Now that AT&T has abandoned its proposed acquisition of T-Mobile, on Thursday the FCC approved its $1.925b purchase of Qualcomm’s 700 MHz spectrum. This came almost exactly one year after the sale was announced, and a little more than four months after the FCC blocked the sale pending disposition of the T-Mobile acquisition.

AT&T desperately needed spectrum for LTE service, particularly after the fiasco of its iPhone network crashes and the recent (successful) efforts of Verizon to acquire new spectrum. In fact, spectrum was the nominal reason for buying T-Mobile. However, merger of the operators of the #2 and #4 largest US cellular networks always had serious antitrust concerns, which were realized when the Obama administration sued to block the sale.
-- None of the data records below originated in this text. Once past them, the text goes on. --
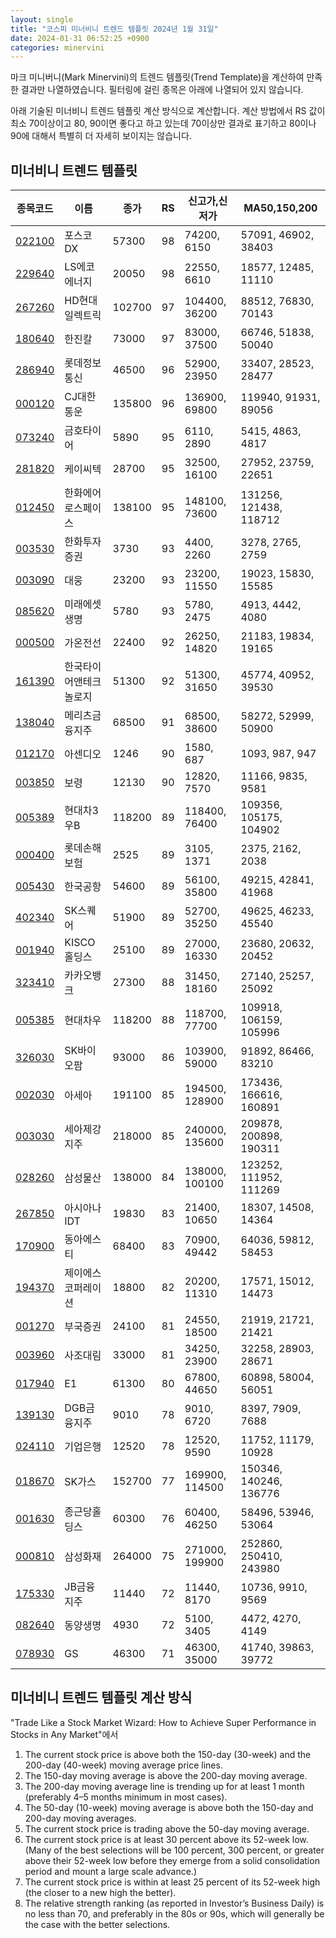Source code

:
 ```yaml
---
layout: single
title: "코스피 미너비니 트렌드 템플릿 2024년 1월 31일"
date: 2024-01-31 06:52:25 +0900
categories: minervini
---
```

마크 미니버니(Mark Minervini)의 트렌드 템플릿(Trend Template)을 계산하여 만족한 결과만 나열하였습니다. 필터링에 걸린 종목은 아래에 나열되어 있지 않습니다.

아래 기술된 미너비니 트렌드 템플릿 계산 방식으로 계산합니다. 계산 방법에서 RS 값이 최소 70이상이고 80, 90이면 좋다고 하고 있는데 70이상만 결과로 표기하고 80이나 90에 대해서 특별히 더 자세히 보이지는 않습니다.

## 미너비니 트렌드 템플릿

|종목코드|이름|종가|RS|신고가,신저가|MA50,150,200|
|------|---|---|--|---------|------------|
|[022100](https://finance.daum.net/quotes/A022100)|포스코DX|57300|98|74200, 6150|57091, 46902, 38403|
|[229640](https://finance.daum.net/quotes/A229640)|LS에코에너지|20050|98|22550, 6610|18577, 12485, 11110|
|[267260](https://finance.daum.net/quotes/A267260)|HD현대일렉트릭|102700|97|104400, 36200|88512, 76830, 70143|
|[180640](https://finance.daum.net/quotes/A180640)|한진칼|73000|97|83000, 37500|66746, 51838, 50040|
|[286940](https://finance.daum.net/quotes/A286940)|롯데정보통신|46500|96|52900, 23950|33407, 28523, 28477|
|[000120](https://finance.daum.net/quotes/A000120)|CJ대한통운|135800|96|136900, 69800|119940, 91931, 89056|
|[073240](https://finance.daum.net/quotes/A073240)|금호타이어|5890|95|6110, 2890|5415, 4863, 4817|
|[281820](https://finance.daum.net/quotes/A281820)|케이씨텍|28700|95|32500, 16100|27952, 23759, 22651|
|[012450](https://finance.daum.net/quotes/A012450)|한화에어로스페이스|138100|95|148100, 73600|131256, 121438, 118712|
|[003530](https://finance.daum.net/quotes/A003530)|한화투자증권|3730|93|4400, 2260|3278, 2765, 2759|
|[003090](https://finance.daum.net/quotes/A003090)|대웅|23200|93|23200, 11550|19023, 15830, 15585|
|[085620](https://finance.daum.net/quotes/A085620)|미래에셋생명|5780|93|5780, 2475|4913, 4442, 4080|
|[000500](https://finance.daum.net/quotes/A000500)|가온전선|22400|92|26250, 14820|21183, 19834, 19165|
|[161390](https://finance.daum.net/quotes/A161390)|한국타이어앤테크놀로지|51300|92|51300, 31650|45774, 40952, 39530|
|[138040](https://finance.daum.net/quotes/A138040)|메리츠금융지주|68500|91|68500, 38600|58272, 52999, 50900|
|[012170](https://finance.daum.net/quotes/A012170)|아센디오|1246|90|1580, 687|1093, 987, 947|
|[003850](https://finance.daum.net/quotes/A003850)|보령|12130|90|12820, 7570|11166, 9835, 9581|
|[005389](https://finance.daum.net/quotes/A005389)|현대차3우B|118200|89|118400, 76400|109356, 105175, 104902|
|[000400](https://finance.daum.net/quotes/A000400)|롯데손해보험|2525|89|3105, 1371|2375, 2162, 2038|
|[005430](https://finance.daum.net/quotes/A005430)|한국공항|54600|89|56100, 35800|49215, 42841, 41968|
|[402340](https://finance.daum.net/quotes/A402340)|SK스퀘어|51900|89|52700, 35250|49625, 46233, 45540|
|[001940](https://finance.daum.net/quotes/A001940)|KISCO홀딩스|25100|89|27000, 16330|23680, 20632, 20452|
|[323410](https://finance.daum.net/quotes/A323410)|카카오뱅크|27300|88|31450, 18160|27140, 25257, 25092|
|[005385](https://finance.daum.net/quotes/A005385)|현대차우|118200|88|118700, 77700|109918, 106159, 105996|
|[326030](https://finance.daum.net/quotes/A326030)|SK바이오팜|93000|86|103900, 59000|91892, 86466, 83210|
|[002030](https://finance.daum.net/quotes/A002030)|아세아|191100|85|194500, 128900|173436, 166616, 160891|
|[003030](https://finance.daum.net/quotes/A003030)|세아제강지주|218000|85|240000, 135600|209878, 200898, 190311|
|[028260](https://finance.daum.net/quotes/A028260)|삼성물산|138000|84|138000, 100100|123252, 111952, 111269|
|[267850](https://finance.daum.net/quotes/A267850)|아시아나IDT|19830|83|21400, 10650|18307, 14508, 14364|
|[170900](https://finance.daum.net/quotes/A170900)|동아에스티|68400|83|70900, 49442|64036, 59812, 58453|
|[194370](https://finance.daum.net/quotes/A194370)|제이에스코퍼레이션|18800|82|20200, 11310|17571, 15012, 14473|
|[001270](https://finance.daum.net/quotes/A001270)|부국증권|24100|81|24550, 18500|21919, 21721, 21421|
|[003960](https://finance.daum.net/quotes/A003960)|사조대림|33000|81|34250, 23900|32258, 28903, 28671|
|[017940](https://finance.daum.net/quotes/A017940)|E1|61300|80|67800, 44650|60898, 58004, 56051|
|[139130](https://finance.daum.net/quotes/A139130)|DGB금융지주|9010|78|9010, 6720|8397, 7909, 7688|
|[024110](https://finance.daum.net/quotes/A024110)|기업은행|12520|78|12520, 9590|11752, 11179, 10928|
|[018670](https://finance.daum.net/quotes/A018670)|SK가스|152700|77|169900, 114500|150346, 140246, 136776|
|[001630](https://finance.daum.net/quotes/A001630)|종근당홀딩스|60300|76|60400, 46250|58496, 53946, 53064|
|[000810](https://finance.daum.net/quotes/A000810)|삼성화재|264000|75|271000, 199900|252860, 250410, 243980|
|[175330](https://finance.daum.net/quotes/A175330)|JB금융지주|11440|72|11440, 8170|10736, 9910, 9569|
|[082640](https://finance.daum.net/quotes/A082640)|동양생명|4930|72|5100, 3405|4472, 4270, 4149|
|[078930](https://finance.daum.net/quotes/A078930)|GS|46300|71|46300, 35000|41740, 39863, 39772|

## 미너비니 트렌드 템플릿 계산 방식

"Trade Like a Stock Market Wizard: How to Achieve Super Performance in Stocks in Any Market"에서

 1. The current stock price is above both the 150-day (30-week) and the 200-day (40-week) moving average price lines.
 1. The 150-day moving average is above the 200-day moving average.
 1. The 200-day moving average line is trending up for at least 1 month (preferably 4–5 months minimum in most cases).
 1. The 50-day (10-week) moving average is above both the 150-day and 200-day moving averages.
 1. The current stock price is trading above the 50-day moving average.
 1. The current stock price is at least 30 percent above its 52-week low. (Many of the best selections will be 100 percent, 300 percent, or greater above their 52-week low before they emerge from a solid consolidation period and mount a large scale advance.)
 1. The current stock price is within at least 25 percent of its 52-week high (the closer to a new high the better).
 1. The relative strength ranking (as reported in Investor’s Business Daily) is no less than 70, and preferably in the 80s or 90s, which will generally be the case with the better selections.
AT&T's small market rivals had hoped to use both the Qualcomm spectrum sale and the T-Mobile acquisition to win favorable roaming agreements. Indeed, FCC commissioner Michael Copps dissented from Thursday’s 3-1 decision in favor of Qualcommm and AT&T, siding with the rural carriers:
This license transfer takes a pre-existing competitive problem—the lack of interoperability in the Lower 700MHz—and aggravates it by giving one of the two dominant carriers enhanced ability to ensure that interoperability doesn't happen without a regulatory requirement. I am encouraged there will be a rulemaking on interoperability, but such proceedings take precious time. Even assuming the Commission can propose rules early next year, we would be unlikely to see the benefits of such rules for quite a while after that.
The main issue is that we don’t know the endgame on the consolidation of US cellular carriers down to 3, where it is going for other countries and where the US will eventually end up.
  • A merger of the #5 and #7 largest networks, MetroPCS and Leap, is inevitable, but has been fought for more than four years by the smaller Leap. Their roaming agreement and convergence of their 4G strategies may eventually accomplish integration in pieces rather than through a big acquisition. Metro at least is further along on LTE deployment than any carrier other than perhaps Verizon.
  • Both MetroPCS and Leap once hoped to exit by being bought by Verizon (as Alltel was) but after the denial of AT&T, such an outcome seems next to impossible due to antitrust concerns.
  • Sprint wouldn't have antitrust barriers to buy T-Mobile, but their incompatible networks make it unlikely to happen before at least 2015 (when presumably Sprint will have switched from WiMax and T-Mobile will eventually offer real 4G service)
  • Both Metro and Leap are technologically compatible with Sprint, but the sickly #3 carrier hasn't been ready to buy anyone after losing more than $8.5 billion from 2008-2010.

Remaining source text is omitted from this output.